Debate & discussion: Fees headline - a catch

Submitted by Anon on 5 February, 2004 - 4:33

As a student supporter of Solidarity/Alliance for Workers' Liberty I was a little disappointed with the Solidarity headline, "Top-Up Fees: Resist the Market Principle" (3/43). That seemed to me to be inadequate on a number of levels, and was perhaps chosen for all the wrong reasons.
The headline goes down exactly the same route as the NUS bureaucracy one, which lets those hacks off the hook easily.

Even without top-up fees being introduced tuition fees remain. These are the market principle - resisting that principle cannot be phrased in terms of resistance to the new policy as the old one has already introduced it.

The market principle is already here. We run the risk of fighting merely its extension, not its introduction overall: even if the fight against top-up fees is won the fight against tuition fees can still be buried. We could end up with a situation where winning is still losing - all basis for further struggle has been eliminated from the political culture.

If top-up fees are introduced then, on NUS's current form, the campaign against them will continue sporadically for a few years and then be subsumed into the campaign against whatever new extension of market economics the government decides upon.
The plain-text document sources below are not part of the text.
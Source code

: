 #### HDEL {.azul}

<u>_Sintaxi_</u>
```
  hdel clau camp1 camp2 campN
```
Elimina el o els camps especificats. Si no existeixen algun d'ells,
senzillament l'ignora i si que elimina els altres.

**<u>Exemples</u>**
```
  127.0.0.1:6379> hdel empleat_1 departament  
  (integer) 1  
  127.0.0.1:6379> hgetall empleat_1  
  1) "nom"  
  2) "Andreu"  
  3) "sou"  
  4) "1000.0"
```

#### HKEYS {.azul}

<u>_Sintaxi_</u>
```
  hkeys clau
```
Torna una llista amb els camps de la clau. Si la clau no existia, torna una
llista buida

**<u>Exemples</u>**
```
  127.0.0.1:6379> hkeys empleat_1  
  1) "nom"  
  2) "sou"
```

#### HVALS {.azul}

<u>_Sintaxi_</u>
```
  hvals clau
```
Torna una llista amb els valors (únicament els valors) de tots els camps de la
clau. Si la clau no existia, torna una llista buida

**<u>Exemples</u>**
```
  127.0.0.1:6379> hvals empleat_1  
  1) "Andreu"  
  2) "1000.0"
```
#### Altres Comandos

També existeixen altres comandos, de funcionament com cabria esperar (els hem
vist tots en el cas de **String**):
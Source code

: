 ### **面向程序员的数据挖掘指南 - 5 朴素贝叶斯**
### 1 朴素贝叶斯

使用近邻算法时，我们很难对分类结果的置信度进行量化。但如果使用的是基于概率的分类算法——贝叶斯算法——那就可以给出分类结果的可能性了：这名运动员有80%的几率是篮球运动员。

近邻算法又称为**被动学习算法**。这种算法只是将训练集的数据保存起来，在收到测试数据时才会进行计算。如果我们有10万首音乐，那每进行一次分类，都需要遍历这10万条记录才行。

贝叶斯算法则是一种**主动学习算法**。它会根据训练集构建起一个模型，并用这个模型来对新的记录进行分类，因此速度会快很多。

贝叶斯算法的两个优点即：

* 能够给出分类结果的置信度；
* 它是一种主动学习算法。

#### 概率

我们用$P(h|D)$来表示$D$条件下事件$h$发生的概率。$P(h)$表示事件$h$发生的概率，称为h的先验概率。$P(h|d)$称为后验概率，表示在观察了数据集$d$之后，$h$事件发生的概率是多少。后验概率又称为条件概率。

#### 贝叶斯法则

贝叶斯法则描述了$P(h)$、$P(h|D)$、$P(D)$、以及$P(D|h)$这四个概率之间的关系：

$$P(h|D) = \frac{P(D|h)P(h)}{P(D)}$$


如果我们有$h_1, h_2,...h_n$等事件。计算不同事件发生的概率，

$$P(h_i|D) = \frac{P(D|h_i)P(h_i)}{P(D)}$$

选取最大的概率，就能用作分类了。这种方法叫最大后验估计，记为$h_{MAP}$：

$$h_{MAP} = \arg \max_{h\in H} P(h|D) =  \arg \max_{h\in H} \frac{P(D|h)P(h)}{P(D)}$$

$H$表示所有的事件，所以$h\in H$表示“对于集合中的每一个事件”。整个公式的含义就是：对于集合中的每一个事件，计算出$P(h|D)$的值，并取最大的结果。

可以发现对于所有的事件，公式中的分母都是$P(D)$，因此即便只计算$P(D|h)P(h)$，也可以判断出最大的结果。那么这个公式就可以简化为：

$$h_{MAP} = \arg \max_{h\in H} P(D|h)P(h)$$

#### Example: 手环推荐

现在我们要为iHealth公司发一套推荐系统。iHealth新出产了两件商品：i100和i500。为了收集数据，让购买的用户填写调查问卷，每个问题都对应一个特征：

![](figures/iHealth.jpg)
Was the wording then chosen as it grabs people and can sell a few more papers? It seems to me it must be. On issues such as George Galloway, or the war on Iraq we, quite rightly, put politics first. We could have buried "No to Saddam" in the middle of the article, not the top of the front page, but we took the right decision and stuck by our politics. Why do we not do the same on tuition fees? Once we start going down the road of catchy headlines and burying the politics in the articles then where does it end?